Jak przypomina "Na żywo", młody gwiazdor kilka lat temu otrzymał w prezencie od ojca mieszkanie w Łodzi. Reżyser dostał je od Ministerstwa Kultury za najlepszy film dyplomowy.
W 2006 roku Misiek postanowił sprzedać mieszkanie starszemu małżeństwu i przeprowadzić się do stolicy. Od przyszłych kupców po podpisaniu umowy pobrał zaliczkę - 10 tys. zł. Jak się jednak okazało, mieszkanie było spółdzielcze, a w dodatku zadłużone! Koterski zaproponował, że odda 20 tys. zł, ale pieniądze nie zostały przyjęte.
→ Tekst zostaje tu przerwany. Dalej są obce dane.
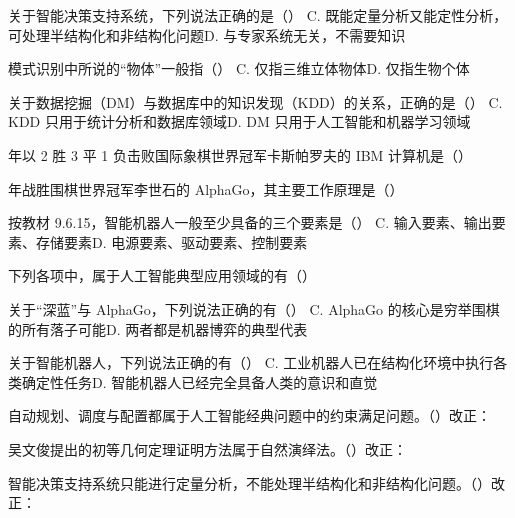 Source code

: \documentclass[a4paper,11pt]{article}
\begin{document}
\q 关于智能决策支持系统，下列说法正确的是（\quad）
{C. 既能定量分析又能定性分析，可处理半结构化和非结构化问题}{D. 与专家系统无关，不需要知识}

\q 模式识别中所说的“物体”一般指（\quad）
{C. 仅指三维立体物体}{D. 仅指生物个体}

\q 关于数据挖掘（DM）与数据库中的知识发现（KDD）的关系，正确的是（\quad）
{C. KDD 只用于统计分析和数据库领域}{D. DM 只用于人工智能和机器学习领域}

 年以 2 胜 3 平 1 负击败国际象棋世界冠军卡斯帕罗夫的 IBM 计算机是（\quad）

 年战胜围棋世界冠军李世石的 AlphaGo，其主要工作原理是（\quad）

\q 按教材 9.6.15，智能机器人一般至少具备的三个要素是（\quad）
{C. 输入要素、输出要素、存储要素}{D. 电源要素、驱动要素、控制要素}

\q 下列各项中，属于人工智能典型应用领域的有（\quad）

\q 关于“深蓝”与 AlphaGo，下列说法正确的有（\quad）
{C. AlphaGo 的核心是穷举围棋的所有落子可能}{D. 两者都是机器博弈的典型代表}

\q 关于智能机器人，下列说法正确的有（\quad）
{C. 工业机器人已在结构化环境中执行各类确定性任务}{D. 智能机器人已经完全具备人类的意识和直觉}

\q 自动规划、调度与配置都属于人工智能经典问题中的约束满足问题。\quad（\quad）\quad 改正：\fixblank

\q 吴文俊提出的初等几何定理证明方法属于自然演绎法。\quad（\quad）\quad 改正：\fixblank

\q 智能决策支持系统只能进行定量分析，不能处理半结构化和非结构化问题。\quad（\quad）\quad 改正：\fixblank
\end{document}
Sprawa trafiła do sądu, Koterski skazany został na siedem miesięcy w zawieszeniu na dwa lata.
Teraz sprawa odżyła - kupcy, którzy są właścicielami kilku łódzkich nieruchomości, oskarżają Koterskiego o "straty w biznesie" i żądają odszkodowania w wysokości 100 tys. zł. Młody showman nie ma zamiaru płacić i zapowiada skierowanie sprawy do sądu.
Pomagać mu będzie nowa dziewczyna, pochodząca z adwokackiej rodziny studentka prawa.